### DATASET
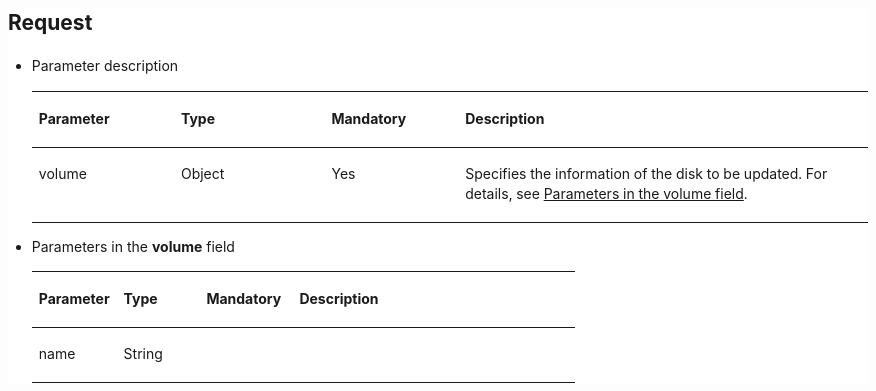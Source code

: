 ## Request<a name="section45527389"></a>

-   Parameter description

    <a name="table85492307197"></a>
    <table><thead align="left"><tr id="row15491230181913"><th class="cellrowborder" valign="top" width="17%" id="mcps1.1.5.1.1"><p id="p15491730181917"><a name="p15491730181917"></a><a name="p15491730181917"></a>Parameter</p>
    </th>
    <th class="cellrowborder" valign="top" width="18%" id="mcps1.1.5.1.2"><p id="p1854973018195"><a name="p1854973018195"></a><a name="p1854973018195"></a>Type</p>
    </th>
    <th class="cellrowborder" valign="top" width="16%" id="mcps1.1.5.1.3"><p id="p13550630141913"><a name="p13550630141913"></a><a name="p13550630141913"></a>Mandatory</p>
    </th>
    <th class="cellrowborder" valign="top" width="49%" id="mcps1.1.5.1.4"><p id="p1555019303199"><a name="p1555019303199"></a><a name="p1555019303199"></a>Description</p>
    </th>
    </tr>
    </thead>
    <tbody><tr id="row1055013081912"><td class="cellrowborder" valign="top" width="17%" headers="mcps1.1.5.1.1 "><p id="p7550193019199"><a name="p7550193019199"></a><a name="p7550193019199"></a>volume</p>
    </td>
    <td class="cellrowborder" valign="top" width="18%" headers="mcps1.1.5.1.2 "><p id="p655083017196"><a name="p655083017196"></a><a name="p655083017196"></a>Object</p>
    </td>
    <td class="cellrowborder" valign="top" width="16%" headers="mcps1.1.5.1.3 "><p id="p165509307197"><a name="p165509307197"></a><a name="p165509307197"></a>Yes</p>
    </td>
    <td class="cellrowborder" valign="top" width="49%" headers="mcps1.1.5.1.4 "><p id="p2550143018191"><a name="p2550143018191"></a><a name="p2550143018191"></a>Specifies the information of the disk to be updated. For details, see <a href="#li44975500">Parameters in the volume field</a>.</p>
    </td>
    </tr>
    </tbody>
    </table>


-   <a name="li44975500"></a>Parameters in the  **volume**  field

    <a name="table2126321"></a>
    <table><thead align="left"><tr id="row49924131"><th class="cellrowborder" valign="top" width="15.6%" id="mcps1.1.5.1.1"><p id="p37408856172245"><a name="p37408856172245"></a><a name="p37408856172245"></a>Parameter</p>
    </th>
    <th class="cellrowborder" valign="top" width="15.229999999999999%" id="mcps1.1.5.1.2"><p id="p11847581"><a name="p11847581"></a><a name="p11847581"></a>Type</p>
    </th>
    <th class="cellrowborder" valign="top" width="17.11%" id="mcps1.1.5.1.3"><p id="p20130041"><a name="p20130041"></a><a name="p20130041"></a>Mandatory</p>
    </th>
    <th class="cellrowborder" valign="top" width="52.059999999999995%" id="mcps1.1.5.1.4"><p id="p19920592"><a name="p19920592"></a><a name="p19920592"></a>Description</p>
    </th>
    </tr>
    </thead>
    <tbody><tr id="row64095011151910"><td class="cellrowborder" valign="top" width="15.6%" headers="mcps1.1.5.1.1 "><p id="p17428326151912"><a name="p17428326151912"></a><a name="p17428326151912"></a>name</p>
    </td>
    <td class="cellrowborder" valign="top" width="15.229999999999999%" headers="mcps1.1.5.1.2 "><p id="p2408306151912"><a name="p2408306151912"></a><a name="p2408306151912"></a>String</p>
    </td>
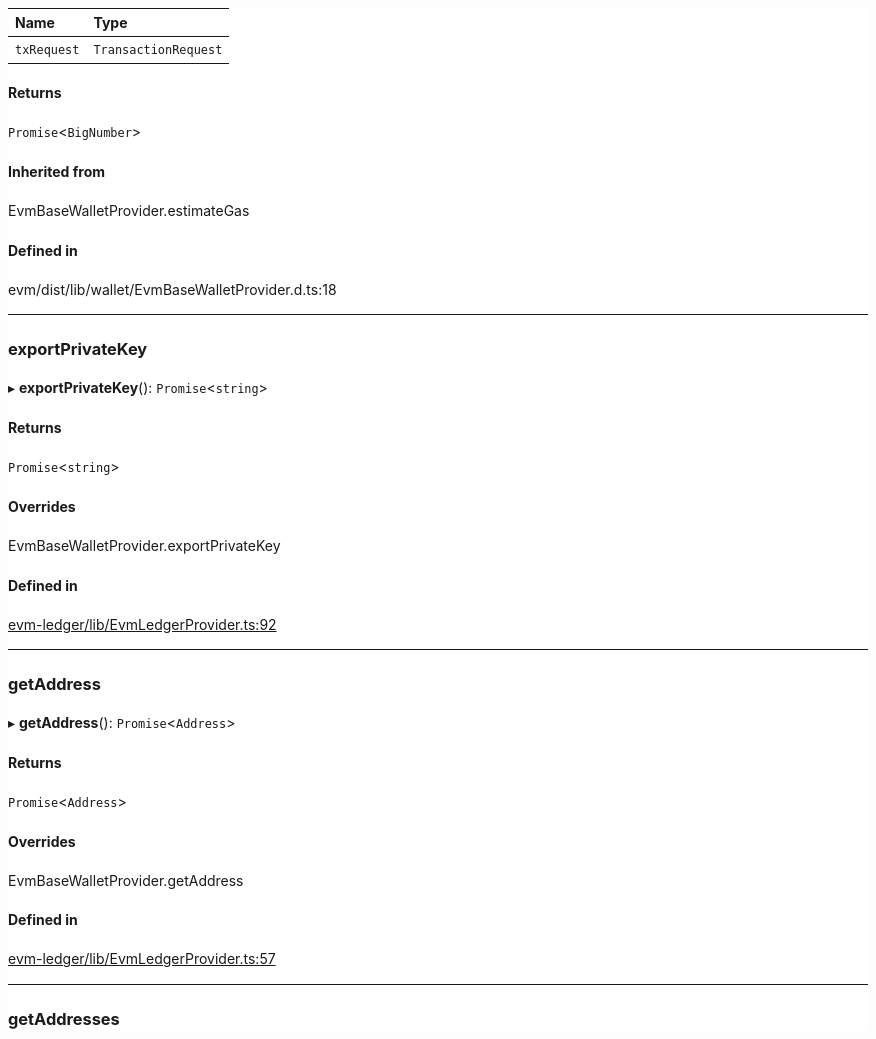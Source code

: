 | Name | Type |
| :------ | :------ |
| `txRequest` | `TransactionRequest` |

#### Returns

`Promise`<`BigNumber`\>

#### Inherited from

EvmBaseWalletProvider.estimateGas

#### Defined in

evm/dist/lib/wallet/EvmBaseWalletProvider.d.ts:18

___

### exportPrivateKey

▸ **exportPrivateKey**(): `Promise`<`string`\>

#### Returns

`Promise`<`string`\>

#### Overrides

EvmBaseWalletProvider.exportPrivateKey

#### Defined in

[evm-ledger/lib/EvmLedgerProvider.ts:92](https://github.com/liquality/chainify/blob/540cfa69/packages/evm-ledger/lib/EvmLedgerProvider.ts#L92)

___

### getAddress

▸ **getAddress**(): `Promise`<`Address`\>

#### Returns

`Promise`<`Address`\>

#### Overrides

EvmBaseWalletProvider.getAddress

#### Defined in

[evm-ledger/lib/EvmLedgerProvider.ts:57](https://github.com/liquality/chainify/blob/540cfa69/packages/evm-ledger/lib/EvmLedgerProvider.ts#L57)

___

### getAddresses
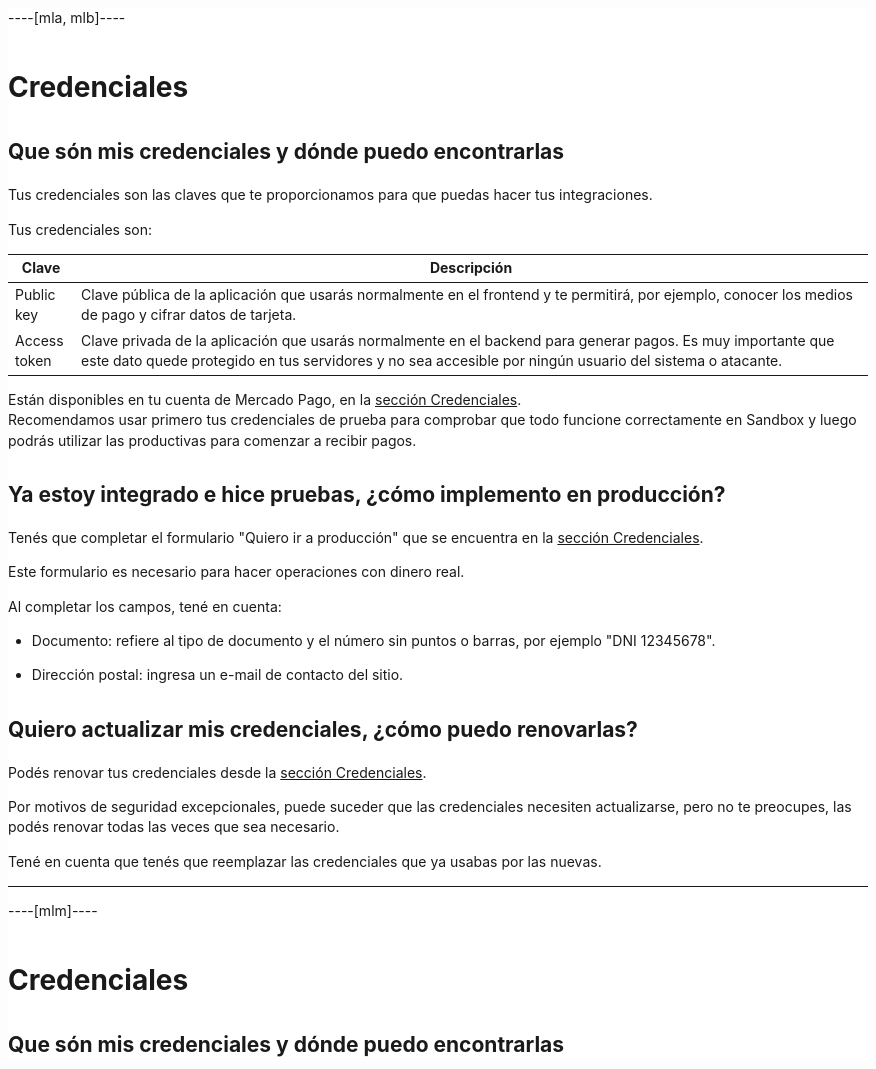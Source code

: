 ----[mla, mlb]----

# Credenciales

## Que són mis credenciales y dónde puedo encontrarlas

Tus credenciales son las claves que te proporcionamos para que puedas hacer tus integraciones.

Tus credenciales son:

| Clave | Descripción |
| --- |--- |
| Public key  | Clave pública de la aplicación que usarás normalmente en el frontend y te permitirá, por ejemplo, conocer los medios de pago y cifrar datos de tarjeta.|
| Access token | Clave privada de la aplicación que usarás normalmente en el backend para generar pagos. Es muy importante que este dato quede protegido en tus servidores y no sea accesible por ningún usuario del sistema o atacante. |

Están disponibles en tu cuenta de Mercado Pago, en la [sección Credenciales]([FAKER][CREDENTIALS][URL]).<br>
Recomendamos usar primero tus credenciales de prueba para comprobar que todo funcione correctamente en Sandbox y luego podrás utilizar las productivas para comenzar a recibir pagos.

## Ya estoy integrado e hice pruebas, ¿cómo implemento en producción?

Tenés que completar el formulario "Quiero ir a producción" que se encuentra en la [sección Credenciales]([FAKER][CREDENTIALS][URL]).

Este formulario es necesario para hacer operaciones con dinero real.

Al completar los campos, tené en cuenta:

- Documento: refiere al tipo de documento y el número sin puntos o barras, por ejemplo "DNI 12345678".

- Dirección postal: ingresa un e-mail de contacto del sitio.

## Quiero actualizar mis credenciales, ¿cómo puedo renovarlas?

Podés renovar tus credenciales desde la [sección Credenciales]([FAKER][CREDENTIALS][URL]).

Por motivos de seguridad excepcionales, puede suceder que las credenciales necesiten actualizarse, pero no te preocupes, las podés renovar todas las veces que sea necesario.

Tené en cuenta que tenés que reemplazar las credenciales que ya usabas por las nuevas.

------------

----[mlm]----

# Credenciales

## Que són mis credenciales y dónde puedo encontrarlas

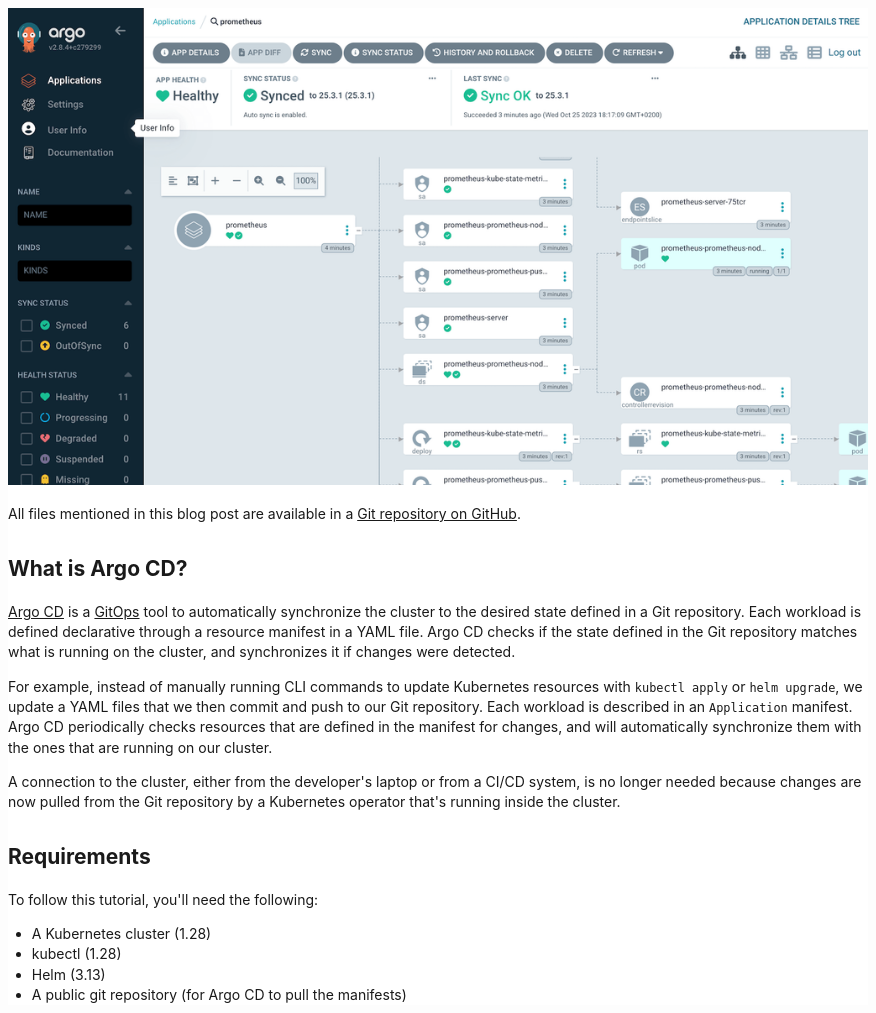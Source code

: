![A picture of the Argo CD web UI showing the details view of an application](1-argo-app-details.png)

All files mentioned in this blog post are available in a [Git repository on GitHub](https://github.com/arthurk/argocd-example-install/).

## What is Argo CD?

[Argo CD](https://argoproj.github.io/argo-cd/) is a [GitOps](https://www.gitops.tech/) tool to automatically synchronize the cluster to the desired state defined in a Git repository. Each workload is defined declarative through a resource manifest in a YAML file. Argo CD checks if the state defined in the Git repository matches what is running on the cluster, and synchronizes it if changes were detected.

For example, instead of manually running CLI commands to update Kubernetes resources with `kubectl apply` or `helm upgrade`, we update a YAML files that we then commit and push to our Git repository. Each workload is described in an `Application` manifest. Argo CD periodically checks resources that are defined in the manifest for changes, and will automatically synchronize them with the ones that are running on our cluster.

A connection to the cluster, either from the developer's laptop or from a CI/CD system, is no longer needed because changes are now pulled from the Git repository by a Kubernetes operator that's running inside the cluster.

## Requirements

To follow this tutorial, you'll need the following:

- A Kubernetes cluster (1.28)
- kubectl (1.28)
- Helm (3.13)
- A public git repository (for Argo CD to pull the manifests)
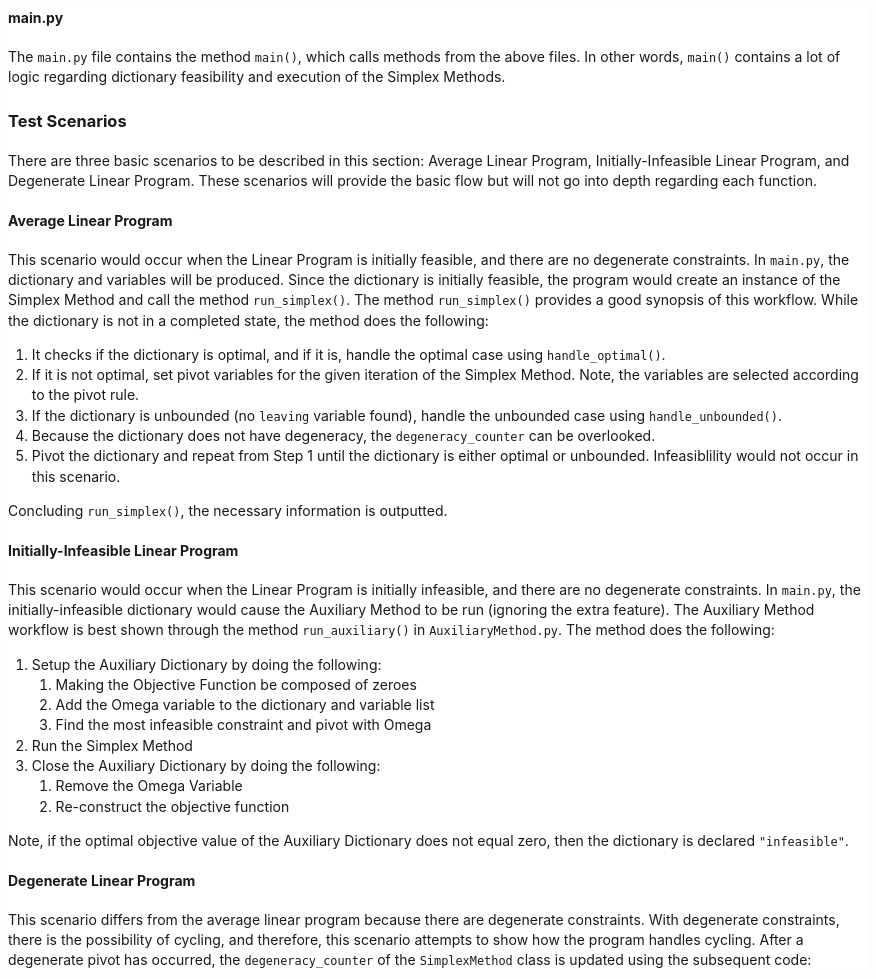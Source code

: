 #### main.py
The `main.py` file contains the method `main()`, which calls methods from the above files. In other words, `main()` contains a lot of logic regarding dictionary feasibility and execution of the Simplex Methods.

### Test Scenarios
There are three basic scenarios to be described in this section: Average Linear Program, Initially-Infeasible Linear Program, and Degenerate Linear Program. These scenarios will provide the basic flow but will not go into depth regarding each function.

#### Average Linear Program
This scenario would occur when the Linear Program is initially feasible, and there are no degenerate constraints. In `main.py`, the dictionary and variables will be produced. Since the dictionary is initially feasible, the program would create an instance of the Simplex Method and call the method `run_simplex()`. The method `run_simplex()` provides a good synopsis of this workflow. While the dictionary is not in a completed state, the method does the following:

1. It checks if the dictionary is optimal, and if it is, handle the optimal case using `handle_optimal()`.
2. If it is not optimal, set pivot variables for the given iteration of the Simplex Method. Note, the variables are selected according to the pivot rule.
3. If the dictionary is unbounded (no `leaving` variable found), handle the unbounded case using `handle_unbounded()`.
4. Because the dictionary does not have degeneracy, the `degeneracy_counter` can be overlooked.
5. Pivot the dictionary and repeat from Step 1 until the dictionary is either optimal or unbounded. Infeasiblility would not occur in this scenario.

Concluding `run_simplex()`, the necessary information is outputted.

#### Initially-Infeasible Linear Program
This scenario would occur when the Linear Program is initially infeasible, and there are no degenerate constraints. In `main.py`, the initially-infeasible dictionary would cause the Auxiliary Method to be run (ignoring the extra feature). The Auxiliary Method workflow is best shown through the method `run_auxiliary()` in `AuxiliaryMethod.py`. The method does the following:

1.  Setup the Auxiliary Dictionary by doing the following:
    1. Making the Objective Function be composed of zeroes
    2. Add the Omega variable to the dictionary and variable list
    3. Find the most infeasible constraint and pivot with Omega
2.  Run the Simplex Method
3.  Close the Auxiliary Dictionary by doing the following:
    1. Remove the Omega Variable
    2. Re-construct the objective function

Note, if the optimal objective value of the Auxiliary Dictionary does not equal zero, then the dictionary is declared `"infeasible"`.

#### Degenerate Linear Program
This scenario differs from the average linear program because there are degenerate constraints. With degenerate constraints, there is the possibility of cycling, and therefore, this scenario attempts to show how the program handles cycling. After a degenerate pivot has occurred, the `degeneracy_counter` of the `SimplexMethod` class is updated using the subsequent code:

### WHAT THIS TASK INVOLVES
Taking the line with "3. If the dictionary" as the first and the line with "5. Pivot the" as the last, retype that stretch of the data above exactly, with no other lines.

### WRITTEN ANSWER
3. If the dictionary is unbounded (no `leaving` variable found), handle the unbounded case using `handle_unbounded()`.
4. Because the dictionary does not have degeneracy, the `degeneracy_counter` can be overlooked.
5. Pivot the dictionary and repeat from Step 1 until the dictionary is either optimal or unbounded. Infeasiblility would not occur in this scenario.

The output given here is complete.